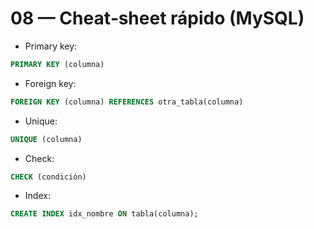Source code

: # 08 — Cheat‑sheet rápido (MySQL)

- Primary key:
```sql
PRIMARY KEY (columna)
```

- Foreign key:
```sql
FOREIGN KEY (columna) REFERENCES otra_tabla(columna)
```

- Unique:
```sql
UNIQUE (columna)
```

- Check:
```sql
CHECK (condición)
```

- Index:
```sql
CREATE INDEX idx_nombre ON tabla(columna);
```
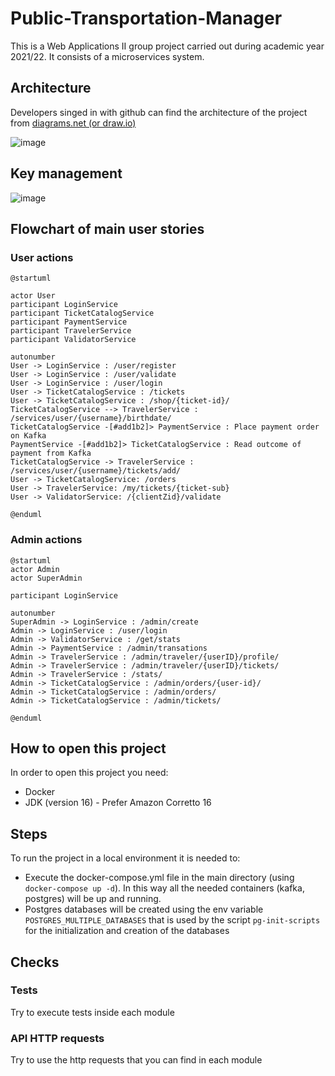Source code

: # Public-Transportation-Manager
This is a Web Applications II group project carried out during academic year 2021/22. It consists of a microservices system.

## Architecture

Developers singed in with github can find the architecture of the project from [diagrams.net (or draw.io)](https://app.diagrams.net/)

![image](https://user-images.githubusercontent.com/62254235/213884657-103d949b-8a00-44a4-b5e2-97d90885f09b.png)

## Key management

![image](https://user-images.githubusercontent.com/62254235/213884680-c6d19430-53c4-45b5-9d60-7d8297bdd2c7.png)

## Flowchart of main user stories

### User actions

```plantuml
@startuml

actor User
participant LoginService
participant TicketCatalogService
participant PaymentService
participant TravelerService
participant ValidatorService

autonumber
User -> LoginService : /user/register
User -> LoginService : /user/validate
User -> LoginService : /user/login
User -> TicketCatalogService : /tickets
User -> TicketCatalogService : /shop/{ticket-id}/
TicketCatalogService --> TravelerService : /services/user/{username}/birthdate/
TicketCatalogService -[#add1b2]> PaymentService : Place payment order on Kafka
PaymentService -[#add1b2]> TicketCatalogService : Read outcome of payment from Kafka
TicketCatalogService -> TravelerService : /services/user/{username}/tickets/add/
User -> TicketCatalogService: /orders
User -> TravelerService: /my/tickets/{ticket-sub}
User -> ValidatorService: /{clientZid}/validate

@enduml
```

### Admin actions

```plantuml
@startuml
actor Admin
actor SuperAdmin

participant LoginService

autonumber
SuperAdmin -> LoginService : /admin/create
Admin -> LoginService : /user/login
Admin -> ValidatorService : /get/stats
Admin -> PaymentService : /admin/transations
Admin -> TravelerService : /admin/traveler/{userID}/profile/
Admin -> TravelerService : /admin/traveler/{userID}/tickets/
Admin -> TravelerService : /stats/
Admin -> TicketCatalogService : /admin/orders/{user-id}/
Admin -> TicketCatalogService : /admin/orders/
Admin -> TicketCatalogService : /admin/tickets/

@enduml
```

## How to open this project

In order to open this project you need:
- Docker 
- JDK (version 16) - Prefer Amazon Corretto 16

## Steps

To run the project in a local environment it is needed to:
- Execute the docker-compose.yml file in the main directory (using `docker-compose up -d`). In this way all the needed containers (kafka, postgres) will be up and running.
- Postgres databases will be created using the env variable `POSTGRES_MULTIPLE_DATABASES` that is used by the script `pg-init-scripts` for the initialization and creation of the databases
  
## Checks

### Tests

Try to execute tests inside each module

### API HTTP requests

Try to use the http requests that you can find in each module
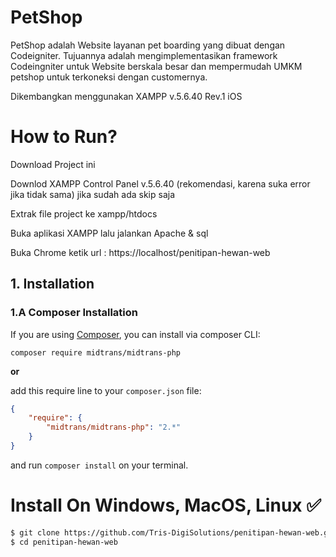 # PetShop

PetShop adalah Website layanan pet boarding yang dibuat dengan Codeigniter. Tujuannya adalah mengimplementasikan framework Codeingniter untuk Website berskala besar dan mempermudah UMKM petshop untuk terkoneksi dengan customernya.

Dikembangkan menggunakan XAMPP v.5.6.40 Rev.1 iOS

# How to Run?

Download Project ini

Downlod XAMPP Control Panel v.5.6.40 (rekomendasi, karena suka error jika tidak sama) jika sudah ada skip saja

Extrak file project ke xampp/htdocs

Buka aplikasi XAMPP lalu jalankan Apache & sql

Buka Chrome ketik url : https://localhost/penitipan-hewan-web

## 1. Installation

### 1.A Composer Installation

If you are using [Composer](https://getcomposer.org), you can install via composer CLI:

```
composer require midtrans/midtrans-php
```

**or**

add this require line to your `composer.json` file:

```json
{
	"require": {
		"midtrans/midtrans-php": "2.*"
	}
}
```

and run `composer install` on your terminal.

# Install On Windows, MacOS, Linux ✅

```bash
$ git clone https://github.com/Tris-DigiSolutions/penitipan-hewan-web.git
$ cd penitipan-hewan-web
```
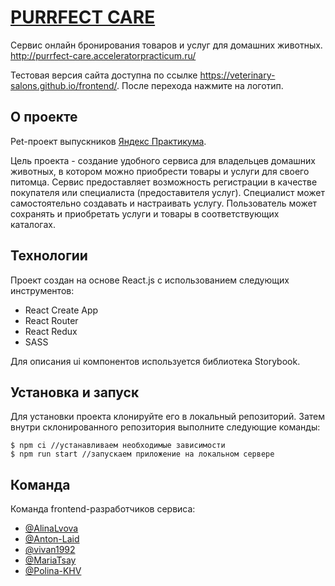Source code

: # [PURRFECT CARE](http://purrfect-care.acceleratorpracticum.ru/)

Сервис онлайн бронирования товаров и услуг для домашних животных. http://purrfect-care.acceleratorpracticum.ru/

Тестовая версия сайта доступна по ссылке https://veterinary-salons.github.io/frontend/. После перехода нажмите на логотип. 

## О проекте

Pet-проект выпускников [Яндекс Практикума](https://practicum.yandex.ru/). 

Цель проекта - создание удобного сервиса для владельцев домашних животных, в котором можно приобрести товары и услуги для своего питомца. Сервис предоставляет возможность регистрации в качестве покупателя или специалиста (предоставителя услуг). Специалист может самостоятельно создавать и настраивать услугу. Пользователь может сохранять и приобретать услуги и товары в соответствующих каталогах.

## Технологии

Проект создан на основе React.js с использованием следующих инструментов:
* React Create App
* React Router
* React Redux
* SASS

Для описания ui компонентов используется библиотека Storybook.

## Установка и запуск

Для установки проекта клонируйте его в локальный репозиторий. Затем внутри склонированного репозитория выполните следующие команды:

```
$ npm ci //устанавливаем необходимые зависимости
$ npm run start //запускаем приложение на локальном сервере
```

## Команда

Команда frontend-разработчиков сервиса:
* [@AlinaLvova](https://github.com/AlinaLvova)
* [@Anton-Laid](https://github.com/Anton-Laid)
* [@vivan1992](https://github.com/vivan1992)
* [@MariaTsay](https://github.com/MariaTsay)
* [@Polina-KHV](https://github.com/Polina-KHV)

_ _ _ _ _ _ _

→ INSTRUCTIONS TO FOLLOW
Once the line with "# Install On Windows, MacOS, Linux ✅" has been found above, output that line and every later line exactly, stopping after the line with "## Технологии", and omit the pictures.

→ ANSWER AREA
# Install On Windows, MacOS, Linux ✅

```bash
$ git clone https://github.com/Tris-DigiSolutions/penitipan-hewan-web.git
$ cd penitipan-hewan-web
```
Source code

: # [PURRFECT CARE](http://purrfect-care.acceleratorpracticum.ru/)

Сервис онлайн бронирования товаров и услуг для домашних животных. http://purrfect-care.acceleratorpracticum.ru/

Тестовая версия сайта доступна по ссылке https://veterinary-salons.github.io/frontend/. После перехода нажмите на логотип. 

## О проекте

Pet-проект выпускников [Яндекс Практикума](https://practicum.yandex.ru/). 

Цель проекта - создание удобного сервиса для владельцев домашних животных, в котором можно приобрести товары и услуги для своего питомца. Сервис предоставляет возможность регистрации в качестве покупателя или специалиста (предоставителя услуг). Специалист может самостоятельно создавать и настраивать услугу. Пользователь может сохранять и приобретать услуги и товары в соответствующих каталогах.

## Технологии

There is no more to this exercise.